J’ai ressenti la même appartenance étrange que dans In an Absent Dream : j’avais conscience que la plupart des lecteurices trouveraient cette société sinistre, mais moi, je m’y sentais à la maison. Non seulement les fae ne peuvent pas mentir – ce qui pour moi, incapable de détecter le mensonge chez les gens, est très rassurant – mais leurs pactes ne sont pas forcément trompeurs. Iels essaient : le roi n’a pas proposé de payer Maryem pour ses services avant qu’elle ne le réclame, et il joue sur les mots pour éviter ses questions. Mais si on les confronte, leur honneur demande qu’iels honorent leurs dettes à leur juste valeur.
Alors que les fae méprisent initialement les humain·es, on voit qu’on peut acquérir leur respect – soit en suivant leurs règles, soient en prouvant qu’iels se trompent. Iels n’ont pas de mal à reconnaitre leurs torts, et à proposer réparation.

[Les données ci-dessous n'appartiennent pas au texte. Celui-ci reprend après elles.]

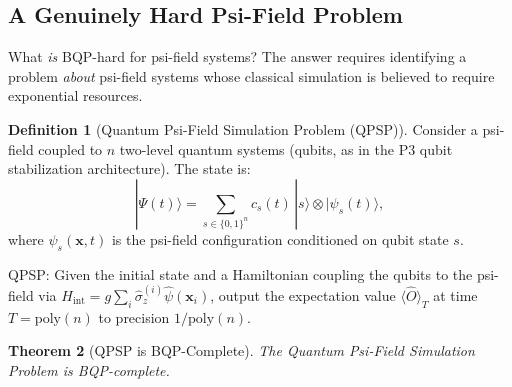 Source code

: \documentclass[11pt]{article}
\newtheorem{theorem}{Theorem}[section]
\theoremstyle{definition}
\newtheorem{definition}[theorem]{Definition}
\theoremstyle{remark}
\begin{document}
\subsection{A Genuinely Hard Psi-Field Problem}

What \emph{is} BQP-hard for psi-field systems? The answer requires
identifying a problem \emph{about} psi-field systems whose classical
simulation is believed to require exponential resources.

\begin{definition}[Quantum Psi-Field Simulation Problem (QPSP)]
Consider a psi-field coupled to $n$ two-level quantum systems (qubits, as
in the P3 qubit stabilization architecture). The state is:
\begin{equation}
|\Psi(t)\rangle = \sum_{s \in \{0,1\}^n} c_s(t)\,|s\rangle\otimes|\psi_s(t)\rangle,
\end{equation}
where $\psi_s(\mathbf{x},t)$ is the psi-field configuration conditioned on
qubit state $s$.

\textsc{QPSP}: Given the initial state and a Hamiltonian coupling the
qubits to the psi-field via $H_{\mathrm{int}} = g\sum_i\hat{\sigma}_z^{(i)}\hat{\psi}(\mathbf{x}_i)$,
output the expectation value $\langle\hat{O}\rangle_T$ at time $T = \mathrm{poly}(n)$
to precision $1/\mathrm{poly}(n)$.
\end{definition}

\begin{theorem}[QPSP is BQP-Complete]
\label{thm:qpsp_bqp_complete}
The Quantum Psi-Field Simulation Problem is BQP-complete.
\end{theorem}
\end{document}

Certes, on pourrait dire qu’une relation est malsaine si l’une des deux doit prouver sa valeur à quelqu’un qui la maltraite – je parle d’ailleurs de relation plutôt que de romance, parce que c’est davantage basé sur le respect que sur un sentiment amoureux. Mais d’un autre côté, on voit que les humain·es, elleux, restent antisémites quoi que la famille de Maryem fasse, tandis que les fae peuvent changer. N’est-ce pas finalement le plus important et réconfortant ? Que quelqu’un fasse des erreurs − parce que tout le monde en fait − mais reconnaisse ses torts et change d’attitude ?

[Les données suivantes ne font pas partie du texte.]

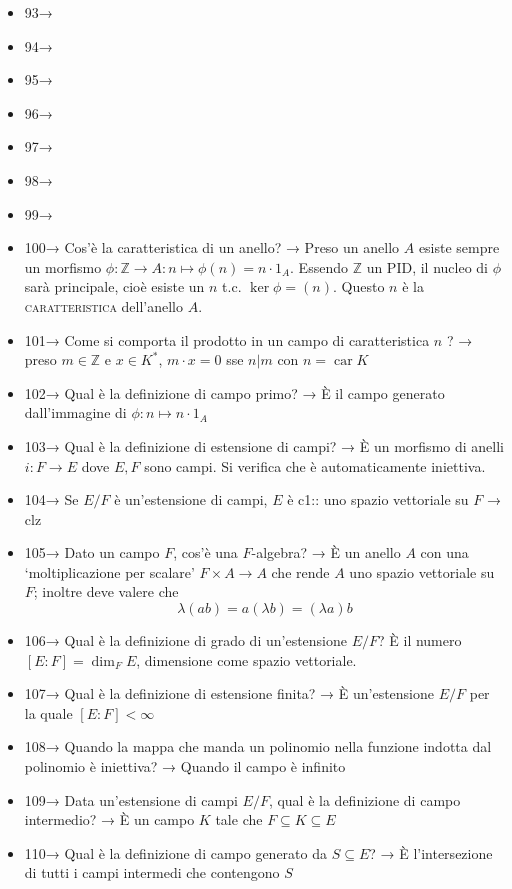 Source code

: \documentclass[A4,12pt]{article}
\newcommand{\Z}{\mathbb{Z}}
\renewcommand{\subset}{\subseteq}
\begin{document}
\begin{itemize}[noitemsep]
		\item 93→ 
		\item 94→ 
		\item 95→ 
		\item 96→ 
		\item 97→ 
		\item 98→ 
		\item 99→ 
		\item 100→ Cos'è la caratteristica di un anello? → Preso un anello $ A $ esiste sempre un morfismo $ \phi:\Z \to A: n\mapsto \phi(n) = n\cdot 1_A $. Essendo $ \Z $ un PID, il nucleo di $ \phi $ sarà principale, cioè esiste un $ n $ t.c. $ \ker\phi= (n) $. Questo $ n $ è la \textsc{caratteristica} dell'anello $ A $.
		\item 101→ Come si comporta il prodotto in un campo di caratteristica $ n $ ? → preso $ m\in \Z $ e $ x\in K^* $, $ m\cdot x  = 0$ sse $ n|m $ con $ n = \operatorname{car}K$ 
		\item 102→ Qual è la definizione di campo primo? → È il campo generato dall'immagine di $ \phi:n\mapsto n\cdot 1_A $
		\item 103→ Qual è la definizione di estensione di campi? → È un morfismo di anelli $ i:F\to E $ dove $ E,F $ sono campi. Si verifica che è automaticamente iniettiva.
		\item 104→ Se $ E/F $ è un'estensione di campi, $ E $ è {{c1:: uno spazio vettoriale su }} $ F $ → clz
		\item 105→ Dato un campo $ F $, cos'è una $ F $-algebra? → È un anello $ A $ con una \enquote*{moltiplicazione per scalare} $ F\times A\to A $ che rende $ A $ uno spazio vettoriale su $ F $; inoltre deve valere che \[\lambda(ab)=a(\lambda b) = (\lambda a)b\]
		\item 106→ Qual è la definizione di grado di un'estensione $ E/F $? È il numero $ [E:F] = \dim_F E$, dimensione come spazio vettoriale.
		\item 107→ Qual è la definizione di estensione finita? → È un'estensione $ E/F $ per la quale $ [E:F]<\infty$
		\item 108→ Quando la mappa che manda un polinomio nella funzione indotta dal polinomio è iniettiva? → Quando il campo è infinito
		\item 109→ Data un'estensione di campi $ E/F $, qual è la definizione di campo intermedio? → È un campo $ K $ tale che $ F\subset K\subset E $
		\item 110→ Qual è la definizione di campo generato da $ S\subset E $? → È l'intersezione di tutti i campi intermedi che contengono $ S $

\end{itemize}
\end{document}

La Fileuse d’Argent aurait pu être stressant, puisque les trois héroïnes sont constamment en danger de mort, mais je me sentais bien dans la société des fae. Et puis, le ton du récit est celui d’un conte : les évènements sont cruels sans être graves. Saviez-vous que Blanche-Neige avait torturé sa belle-mère ? Le conte de Grimm ne décrit pas ça comme horrible, c’est juste dans l’ordre des choses, et c’est pareil dans La Fileuse d’Argent. De plus, les descriptions nous emportent dans un univers enchanté qui met des étoiles dans les yeux. On a l’impression de partir en voyage, découvrant les éléments avec admiration, plutôt que dans une aventure stressante. Il y a des moments si doux entre les personnages !
J’ai l’impression que je n’en ai pas dit assez… J’aimerais parler de la relation d’Irina à la culpabilité et à l’injustice, car sa position est très différente de celle de la plupart des personnages que je lis. Du fait que le village voit Maryem comme cupide alors que son nouveau nom chez les fae est Généreuse. Ou que j’ai lu des analyses de Rumpelstiltzchen qui expliquent que le conte dénonce sa cupidité, alors que j’avais toujours considéré que le roi était horrible et la reine une menteuse. J’aimerais analyser les différentes familles choisies de l’histoire, ce que ça dit sur la filiation et sur la solidarité féminine. La Fileuse d’Argent se lit facilement, mais on peut creuser, creuser, creuser encore, et toujours trouver de la substance. J’ai hâte de le faire lire à mon entourage, car je veux absolument en discuter sans crainte de spoil.